CET: Where Did the Bible Come From?

Source: Diocese of Tyler

The following article by Father Joshua Neu of the Diocese of Tyler appeared in the September-October edition of the Catholic East Texas magazine.

Catholics in the Bible Belt often feel as if somehow the Bible belongs to non-Catholic Christians. Although we read the scriptures at Mass, everyone else seems to be more comfortable with the Bible than Catholics. In reality, the Bible is a very Catholic book. It comes from within the Church, was discovered and protected by the Catholic Church, and every Christian today who proclaims that it is the Word of God affirms this teaching of the Catholic Church.

The Bible comes from the Catholic Church.

Ask any East Texan if they own a Bible, and the overwhelming majority will answer “yes.” Ask them if the Bible is true, and again nearly every single one will say “yes.” Ask them who authored it, and almost every man, woman, and child will say “God.” We can see that in all things Biblical our neighbors have a great faith. Now ask, “How was this book assembled, and by what process did it come to be in your hands?” You won’t get many answers at all.

Living in the “Buckle of the Bible Belt,” Catholics often have a vague feeling of inferiority about the Bible. Perhaps it seems like a non-Catholic book, quoted so frequently and so extensively by non-Catholics in our part of the world that it can seem like “their” book, not “our” book.

The Bible is, in fact, a very, very Catholic thing. It was written within the Catholic Church, and its assembly was entrusted to the Church. Every time a Christian person, anywhere, uses the Bible and testifies that it is in fact the word of God, they are placing their faith in Catholicism, whether they realize it or not.



Not a Book, A Library

The Bible is not really a book, but a library. Usually it is bound together in one volume so you can keep it with you and use it often-Catholics should do this-but in fact it is more of a library, a compilation of 73 separate books. Composed over the course of a thousand years or more, these books come in several types: narrative history, poetry, prophecy, and even letters from one person to another. The library is of course divided into the Old and New Testaments, the Old being the holy books received from Judaism and the New being the holy books specific to Christianity.

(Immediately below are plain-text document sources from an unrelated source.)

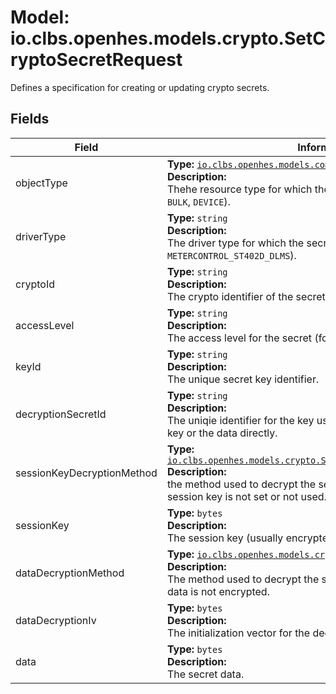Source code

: # Model: io.clbs.openhes.models.crypto.SetCryptoSecretRequest

Defines a specification for creating or updating crypto secrets.

## Fields

| Field | Information |
| --- | --- |
| objectType | <b>Type:</b> [`io.clbs.openhes.models.common.ObjectType`](enum-io-clbs-openhes-models-common-objecttype.md)<br><b>Description:</b><br>Thehe resource type for which the secret is defined (for example, `BULK`, `DEVICE`). |
| driverType | <b>Type:</b> `string`<br><b>Description:</b><br>The driver type for which the secret is requested (for example, `METERCONTROL_ST402D_DLMS`). |
| cryptoId | <b>Type:</b> `string`<br><b>Description:</b><br>The crypto identifier of the secret to retrieve. |
| accessLevel | <b>Type:</b> `string`<br><b>Description:</b><br>The access level for the secret (for example, `admin`, `user`). |
| keyId | <b>Type:</b> `string`<br><b>Description:</b><br>The unique secret key identifier. |
| decryptionSecretId | <b>Type:</b> `string`<br><b>Description:</b><br>The uniqie identifier for the key used to decrypt either the session key or the data directly. |
| sessionKeyDecryptionMethod | <b>Type:</b> [`io.clbs.openhes.models.crypto.SecretSessionKeyDecryptionMethod`](enum-io-clbs-openhes-models-crypto-secretsessionkeydecryptionmethod.md)<br><b>Description:</b><br>the method used to decrypt the session key. May be unset if the session key is not set or not used. |
| sessionKey | <b>Type:</b> `bytes`<br><b>Description:</b><br>The session key (usually encrypted) used to decrypt the data. |
| dataDecryptionMethod | <b>Type:</b> [`io.clbs.openhes.models.crypto.SecretDataDecryptionMethod`](enum-io-clbs-openhes-models-crypto-secretdatadecryptionmethod.md)<br><b>Description:</b><br>The method used to decrypt the secret data. May be unset if the data is not encrypted. |
| dataDecryptionIv | <b>Type:</b> `bytes`<br><b>Description:</b><br>The initialization vector for the decryption method, if applicable. |
| data | <b>Type:</b> `bytes`<br><b>Description:</b><br>The secret data. |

As Christians, we believe these books to be inspired by God. “Inspiration” comes from the same root as “respiration” and concerning Scripture means “God-breathed.” When we state that a book of the Bible is inspired, we mean that God is ultimately the author. A human person held the pen and used his own language and style of writing to compose the book, but he wrote what God intended him to write without error. This is the claim Catholics make about the Bible, and why we hold the books of the Bible in such high regard – they are, in fact, the written Word of God.


When a Christian, therefore, calls the Bible “the Word of God,” that person is effectively saying “This library I am holding contains inspired books and only inspired books, and I am certain of it.” The list of books that make up the Bible is called the canon of Scripture. “Canon” is a term from Greek meaning a “measuring stick,” and it is applied to the Bible since the canonical list of books precisely “measures out” exactly the inspired books and only the inspired books.

So how does a Christian know that the Bible contains inspired books and only inspired books? Who says so?

Before the New Testament

Most Catholics have noticed a difference between themselves and non-Catholics: Catholics tend to depend on the Church for answers; non-Catholics tend to depend only on the Bible. This was actually one of the founding principles of the first Protestant groups, 500 years ago – Sola Scriptura, which means “The Bible Alone.” Instead, a quick look at history tells the real story.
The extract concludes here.